Factor Analysis, what is it?
In layman’s terms, it means choosing which factors (variables) in a data set you should use for your model. Consider the following data set:
In the above example, the columns (highlighted in light orange) would be our Factors. It can be very tempting, especially for new data science students, to want to include as many factors as possible. In fact, as you add more factors to a model, you will see many classic statistical markers for model goodness increase. This can give you a false sense of trust in the model.
The problem is, with too many poorly chosen factors, you model is almost guaranteed to under perform. To avoid this issue, try approaching a new model with the idea of minimizing factors, only using the factors that drive the greatest impact.
It may seem overwhelming at first. I mean where do you start? Looking at the list above, what do you get rid of? Well, for those who really love a little self torture, there are entire statistics textbooks dedicated to factor analysis. For the rest of us, consider some of the following concepts. While not an exhaustive list, these should get you started in the right direction.
In terms of regression analysis, collinearity concerns itself with factors that have strong correlations with each other. In my example above, think Height and Weight. In general, as Height increases so does Weight. You would expect a 6’4 senior to easily outweigh a 4’11 freshman. So as one factor (Height) increases or decreases (Weight) follows in kind. Correlations can also be negative with one factor decreasing as another factors increases or visa versa.
The problem with these factors is that when used in a model, they tend to amplify their effect. So the model is skewed placing too much weight on what is essentially a single factor.
So what do you do about it?
Simply enough, in cases like this. You pick one. Height or Weight will do. In more complex models you can use mathematical techniques like Singular Value Decomposition (SVD), but I won’t cover that in this lesson.
I am also not going to cover any of the methods for detecting collinearity in this lesson, I will be covering those in further lessons. But it should be noted that a lot of times domain knowledge is really all you need to spot it. It doesn’t take a doctor to realize that taller people are generally heavier.
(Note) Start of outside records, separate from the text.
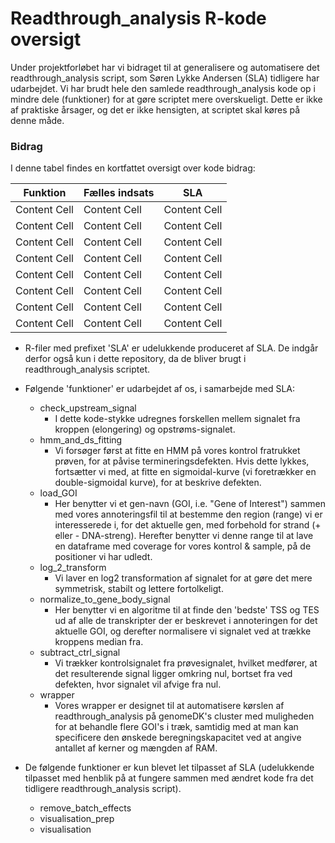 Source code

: # Readthrough_analysis R-kode oversigt
Under projektforløbet har vi bidraget til at generalisere og automatisere det readthrough_analysis script, som Søren Lykke Andersen (SLA) tidligere har udarbejdet.
Vi har brudt hele den samlede readthrough_analysis kode op i mindre dele (funktioner) for at gøre scriptet mere overskueligt. Dette er ikke af praktiske årsager, og det er ikke hensigten, at scriptet skal køres på denne måde.

### Bidrag
I denne tabel findes en kortfattet oversigt over kode bidrag:

| Funktion      | Fælles indsats| SLA           | 
| ------------- | ------------- | ------------- |
| Content Cell  | Content Cell  | Content Cell  | 
| Content Cell  | Content Cell  | Content Cell  | 
| Content Cell  | Content Cell  | Content Cell  | 
| Content Cell  | Content Cell  | Content Cell  | 
| Content Cell  | Content Cell  | Content Cell  | 
| Content Cell  | Content Cell  | Content Cell  | 
| Content Cell  | Content Cell  | Content Cell  | 
| Content Cell  | Content Cell  | Content Cell  | 



* R-filer med prefixet 'SLA' er udelukkende produceret af SLA. De indgår derfor også kun i dette repository, da de bliver brugt i readthrough_analysis scriptet.
* Følgende 'funktioner' er udarbejdet af os, i samarbejde med SLA:
  - check_upstream_signal
    * I dette kode-stykke udregnes forskellen mellem signalet fra kroppen (elongering) og opstrøms-signalet.
  - hmm_and_ds_fitting
    * Vi forsøger først at fitte en HMM på vores kontrol fratrukket prøven, for at påvise termineringsdefekten. Hvis dette lykkes,                  fortsætter vi med, at fitte en sigmoidal-kurve (vi foretrækker en double-sigmoidal kurve), for at beskrive defekten. 
  - load_GOI
    * Her benytter vi et gen-navn (GOI, i.e. "Gene of Interest") sammen med vores annoteringsfil til at bestemme den region (range) vi er           interesserede i, for det aktuelle gen, med forbehold for strand (+ eller - DNA-streng). Herefter benytter vi denne range til at lave en dataframe med coverage
      for vores kontrol & sample, på de positioner vi har udledt.
  - log_2_transform
    * Vi laver en log2 transformation af signalet for at gøre det mere symmetrisk, stabilt og lettere fortolkeligt. 
  - normalize_to_gene_body_signal
    * Her benytter vi en algoritme til at finde den 'bedste' TSS og TES ud af alle de transkripter der er beskrevet i annoteringen for det          aktuelle GOI, og derefter normalisere vi signalet ved at trække kroppens median fra.
  - subtract_ctrl_signal
    * Vi trækker kontrolsignalet fra prøvesignalet, hvilket medfører, at det resulterende signal ligger omkring nul, bortset fra                    ved defekten, hvor signalet vil afvige fra nul.
  - wrapper
    * Vores wrapper er designet til at automatisere kørslen af readthrough_analysis på genomeDK's cluster med muligheden for at behandle            flere GOI's i træk, samtidig med at man kan specificere den ønskede beregningskapacitet ved at angive antallet af kerner og                   mængden af RAM.
  
* De følgende funktioner er kun blevet let tilpasset af SLA (udelukkende tilpasset med henblik på at fungere sammen med ændret kode fra det tidligere readthrough_analysis script).
  - remove_batch_effects
  - visualisation_prep
  - visualisation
I know what you are thinking, what about the 250 lb 5’1 kid or the 120 lb 6’2 kid? Well if you have enough of these outliers in your data and you feel that being over or under weight is an important variable to consider, I would recommend using a proxy. In this case, you could substitute BMI (body mass index – a calculation based on height and weight) to replace both height and weight as factors.
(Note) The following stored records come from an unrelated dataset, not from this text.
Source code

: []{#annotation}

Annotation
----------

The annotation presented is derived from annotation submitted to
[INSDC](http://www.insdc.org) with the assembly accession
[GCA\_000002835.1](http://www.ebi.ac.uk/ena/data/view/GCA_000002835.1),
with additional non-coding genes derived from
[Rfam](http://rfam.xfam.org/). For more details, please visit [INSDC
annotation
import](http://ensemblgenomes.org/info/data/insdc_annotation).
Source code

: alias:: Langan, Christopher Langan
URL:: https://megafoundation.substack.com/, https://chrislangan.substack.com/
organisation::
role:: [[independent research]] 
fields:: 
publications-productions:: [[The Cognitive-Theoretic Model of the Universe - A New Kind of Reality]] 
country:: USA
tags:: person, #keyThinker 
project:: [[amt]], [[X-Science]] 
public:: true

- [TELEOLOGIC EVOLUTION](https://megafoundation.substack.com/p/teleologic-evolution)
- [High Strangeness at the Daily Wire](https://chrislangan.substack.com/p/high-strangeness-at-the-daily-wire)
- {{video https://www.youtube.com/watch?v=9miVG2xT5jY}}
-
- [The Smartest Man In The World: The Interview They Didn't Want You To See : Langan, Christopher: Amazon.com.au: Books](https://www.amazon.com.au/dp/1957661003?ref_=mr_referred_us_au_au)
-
Stepwise regression is a method for determining which factors provide value to the model. The way it works (in the most basic definition I can offer) is you run your regression model with all your factors, removing the weakest factor each time (based on statistical evaluation methods like R^2 values and P values). This is done repeatedly until only high value factors are left in the model.
NEXT….Not “technically Factor Analysis” but can be useful in removing bad factors from your model.
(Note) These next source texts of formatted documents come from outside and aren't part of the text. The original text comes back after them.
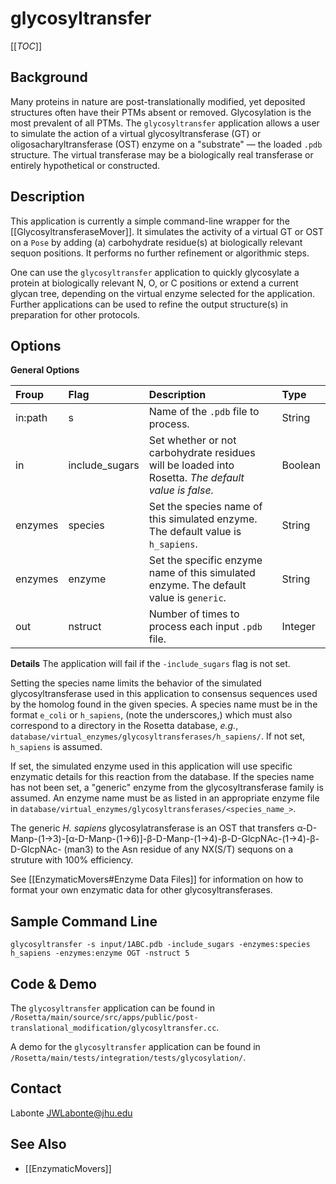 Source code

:# glycosyltransfer

[[_TOC_]]

## Background
Many proteins in nature are post-translationally modified, yet deposited structures often have their PTMs absent or removed. Glycosylation is the most prevalent of all PTMs. The `glycosyltransfer` application allows a user to simulate the action of a virtual glycosyltransferase (GT) or oligosacharyltransferase (OST) enzyme on a "substrate" — the loaded `.pdb` structure. The virtual transferase may be a biologically real transferase or entirely hypothetical or constructed.

## Description
This application is currently a simple command-line wrapper for the [[GlycosyltransferaseMover]]. It simulates the activity of a virtual GT or OST on a `Pose` by adding (a) carbohydrate residue(s) at biologically relevant sequon positions. It performs no further refinement or algorithmic steps.

One can use the `glycosyltransfer` application to quickly glycosylate a protein at biologically relevant N, O, or C positions or extend a current glycan tree, depending on the virtual enzyme selected for the application. Further applications can be used to refine the output structure(s) in preparation for other protocols.

## Options
**General Options**

|**Froup**|**Flag**|**Description**|**Type**|
|:-------|:-------|:--------------|:-------|
|in:path|s|Name of the `.pdb` file to process.|String|
|in|include_sugars|Set whether or not carbohydrate residues will be loaded into Rosetta. _The default value is false._|Boolean|
|enzymes|species|Set the species name of this simulated enzyme. The default value is `h_sapiens`.|String|
|enzymes|enzyme|Set the specific enzyme name of this simulated enzyme. The default value is `generic`.|String|
|out|nstruct|Number of times to process each input `.pdb` file.|Integer|

**Details**
The application will fail if the `-include_sugars` flag is not set.

Setting the species name limits the behavior of the simulated glycosyltransferase used in this application to consensus sequences used by the homolog found in the given species. A species name must be in the format `e_coli` or `h_sapiens`, (note the underscores,) which must also correspond to a directory in the Rosetta database, _e.g._, `database/virtual_enzymes/glycosyltransferases/h_sapiens/`. If not set, `h_sapiens` is assumed.

If set, the simulated enzyme used in this application will use specific enzymatic details for this reaction from the database. If the species name has not been set, a "generic" enzyme from the glycosyltransferase family is assumed. An enzyme name must be as listed in an appropriate enzyme file in `database/virtual_enzymes/glycosyltransferases/<species_name_>`.

The generic _H. sapiens_ glycosylatransferase is an OST that transfers α-D-Manp-(1→3)-[α-D-Manp-(1→6)]-β-D-Manp-(1→4)-β-D-GlcpNAc-(1→4)-β-D-GlcpNAc- (man3) to the Asn residue of any NX(S/T) sequons on a struture with 100% efficiency.

See [[EnzymaticMovers#Enzyme Data Files]] for information on how to format your own enzymatic data for other glycosyltransferases.

## Sample Command Line
`glycosyltransfer -s input/1ABC.pdb -include_sugars -enzymes:species h_sapiens -enzymes:enzyme OGT -nstruct 5`

## Code & Demo
The `glycosyltransfer` application can be found in `/Rosetta/main/source/src/apps/public/post-translational_modification/glycosyltransfer.cc`.

A demo for the `glycosyltransfer` application can be found in `/Rosetta/main/tests/integration/tests/glycosylation/`.

## Contact
Labonte <JWLabonte@jhu.edu>

## See Also
- [[EnzymaticMovers]]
Binning or Categorizing Data
Let’s say, looking at the data example above, our data covered all grades from 1-12. What if you want to look a kids in a two year period. You would want to bin the data into equal groups of 2: 1-2,3-4,5-6,7-8,9-10,11-12. You can now analyze the data in these blocks.
What if you wanted to measure the effectiveness of certain schools in the system. You might be wise to categorize the data. What that means is, we will take grades 1-6 and place them in one category (elementary), 7-8 in another(middle school), 9-12(high school).
Imagine a factor called household income. This is a field that very likely may not be readily answered by parents. If there are only a few missing fields, some algorithms won’t be too affected, but if there are a lot, say 5%, you need to do something about it.
What are you options?
You could perform a simple mean or median replacement for all missing values, or try to calculate a best guess based on other factors. You could delete records missing this value. Or, as I often do, just toss this factor away. Most likely any value this adds to your model is going to be questionable at best. Don’t fall for the Big Data more is always better trap. Sometimes simplicity wins out in the end.
Outliers and Erroneous Data
Outliers can really skew you model, but even worse, erroneous data can make you model absolutely worthless. Look out for outliers, question strange looking data. Unless you can come up with a real good reason why these should stay in your model, I say chuck the records containing them.